(Rendered images with source text)
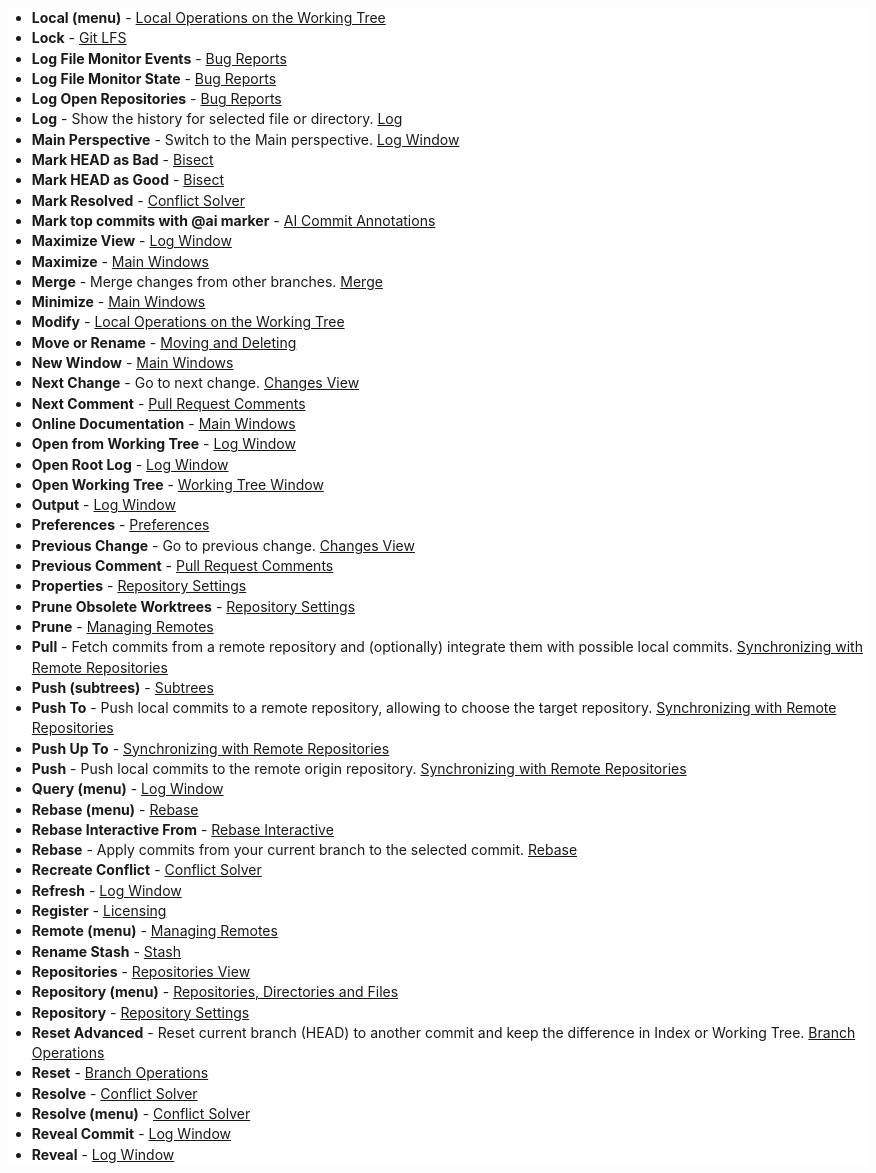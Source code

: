 - **Local (menu)** - [Local Operations on the Working Tree](GUI/Local-Operations-on-the-Working-Tree.md)
- **Lock** - [Git LFS](Integrations/Git-LFS.md)
- **Log File Monitor Events** - [Bug Reports](GUI/Bug-Reports.md)
- **Log File Monitor State** - [Bug Reports](GUI/Bug-Reports.md)
- **Log Open Repositories** - [Bug Reports](GUI/Bug-Reports.md)
- **Log** - Show the history for selected file or directory. [Log](GUI/Log.md)
- **Main Perspective** - Switch to the Main perspective. [Log Window](GUI/Log-Window.md)
- **Mark HEAD as Bad** - [Bisect](GUI/Bisect.md)
- **Mark HEAD as Good** - [Bisect](GUI/Bisect.md)
- **Mark Resolved** - [Conflict Solver](GUI/Branch/Conflict-Solver.md)
- **Mark top commits with @ai marker** - [AI Commit Annotations](GUI/AI-Commit-Annotations.md)
- **Maximize View** - [Log Window](GUI/Log-Window.md)
- **Maximize** - [Main Windows](GUI/Main-Windows.md)
- **Merge** - Merge changes from other branches. [Merge](GUI/Branch/Merge.md)
- **Minimize** - [Main Windows](GUI/Main-Windows.md)
- **Modify** - [Local Operations on the Working Tree](GUI/Local-Operations-on-the-Working-Tree.md)
- **Move or Rename** - [Moving and Deleting](GUI/Moving-Deleting.md)
- **New Window** - [Main Windows](GUI/Main-Windows.md)
- **Next Change** - Go to next change. [Changes View](GUI/Changes-View.md)
- **Next Comment** - [Pull Request Comments](Integrations/Integrated-PullRequest-Comments.md)
- **Online Documentation** - [Main Windows](GUI/Main-Windows.md)
- **Open from Working Tree** - [Log Window](GUI/Log-Window.md)
- **Open Root Log** - [Log Window](GUI/Log-Window.md)
- **Open Working Tree** - [Working Tree Window](GUI/Working-Tree-Window.md)
- **Output** - [Log Window](GUI/Log-Window.md)
- **Preferences** - [Preferences](GUI/Preferences/index.md)
- **Previous Change** - Go to previous change. [Changes View](GUI/Changes-View.md)
- **Previous Comment** - [Pull Request Comments](Integrations/Integrated-PullRequest-Comments.md)
- **Properties** - [Repository Settings](GUI/Repository/Repository-Settings.md)
- **Prune Obsolete Worktrees** - [Repository Settings](GUI/Repository/Repository-Settings.md)
- **Prune** - [Managing Remotes](GUI/Repository/Managing-Remotes.md)
- **Pull** - Fetch commits from a remote repository and (optionally) integrate them with possible local commits. [Synchronizing with Remote Repositories](GUI/Repository/Synchronizing-with-Remote-Repositories.md)
- **Push (subtrees)** - [Subtrees](GUI/Repository/Subtrees.md)
- **Push To** - Push local commits to a remote repository, allowing to choose the target repository. [Synchronizing with Remote Repositories](GUI/Repository/Synchronizing-with-Remote-Repositories.md)
- **Push Up To** - [Synchronizing with Remote Repositories](GUI/Repository/Synchronizing-with-Remote-Repositories.md)
- **Push** - Push local commits to the remote origin repository. [Synchronizing with Remote Repositories](GUI/Repository/Synchronizing-with-Remote-Repositories.md)
- **Query (menu)** - [Log Window](GUI/Log-Window.md)
- **Rebase (menu)** - [Rebase](GUI/Branch/Rebase.md)
- **Rebase Interactive From** - [Rebase Interactive](GUI/Branch/Rebase-Interactive.md)
- **Rebase** - Apply commits from your current branch to the selected commit. [Rebase](GUI/Branch/Rebase.md)
- **Recreate Conflict** - [Conflict Solver](GUI/Branch/Conflict-Solver.md)
- **Refresh** - [Log Window](GUI/Log-Window.md)
- **Register** - [Licensing](Licensing/index.md)
- **Remote (menu)** - [Managing Remotes](GUI/Repository/Managing-Remotes.md)
- **Rename Stash** - [Stash](GUI/Stash.md)
- **Repositories** - [Repositories View](GUI/Repositories-View.md)
- **Repository (menu)** - [Repositories, Directories and Files](GUI/Repository/Repositories-Directories-and-Files.md)
- **Repository** - [Repository Settings](GUI/Repository/Repository-Settings.md)
- **Reset Advanced** - Reset current branch (HEAD) to another commit and keep the difference in Index or Working Tree. [Branch Operations](GUI/Branch/index.md)
- **Reset** - [Branch Operations](GUI/Branch/index.md)
- **Resolve** - [Conflict Solver](GUI/Branch/Conflict-Solver.md)
- **Resolve (menu)** - [Conflict Solver](GUI/Branch/Conflict-Solver.md)
- **Reveal Commit** - [Log Window](GUI/Log-Window.md)
- **Reveal** - [Log Window](GUI/Log-Window.md)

> _About this exercise_
Above are some lines. Repeat exactly, and only, those from the line that has "- **Maximize** - [Main" through the line that has "- **Push To**".

> _Task solution_
- **Maximize** - [Main Windows](GUI/Main-Windows.md)
- **Merge** - Merge changes from other branches. [Merge](GUI/Branch/Merge.md)
- **Minimize** - [Main Windows](GUI/Main-Windows.md)
- **Modify** - [Local Operations on the Working Tree](GUI/Local-Operations-on-the-Working-Tree.md)
- **Move or Rename** - [Moving and Deleting](GUI/Moving-Deleting.md)
- **New Window** - [Main Windows](GUI/Main-Windows.md)
- **Next Change** - Go to next change. [Changes View](GUI/Changes-View.md)
- **Next Comment** - [Pull Request Comments](Integrations/Integrated-PullRequest-Comments.md)
- **Online Documentation** - [Main Windows](GUI/Main-Windows.md)
- **Open from Working Tree** - [Log Window](GUI/Log-Window.md)
- **Open Root Log** - [Log Window](GUI/Log-Window.md)
- **Open Working Tree** - [Working Tree Window](GUI/Working-Tree-Window.md)
- **Output** - [Log Window](GUI/Log-Window.md)
- **Preferences** - [Preferences](GUI/Preferences/index.md)
- **Previous Change** - Go to previous change. [Changes View](GUI/Changes-View.md)
- **Previous Comment** - [Pull Request Comments](Integrations/Integrated-PullRequest-Comments.md)
- **Properties** - [Repository Settings](GUI/Repository/Repository-Settings.md)
- **Prune Obsolete Worktrees** - [Repository Settings](GUI/Repository/Repository-Settings.md)
- **Prune** - [Managing Remotes](GUI/Repository/Managing-Remotes.md)
- **Pull** - Fetch commits from a remote repository and (optionally) integrate them with possible local commits. [Synchronizing with Remote Repositories](GUI/Repository/Synchronizing-with-Remote-Repositories.md)
- **Push (subtrees)** - [Subtrees](GUI/Repository/Subtrees.md)
- **Push To** - Push local commits to a remote repository, allowing to choose the target repository. [Synchronizing with Remote Repositories](GUI/Repository/Synchronizing-with-Remote-Repositories.md)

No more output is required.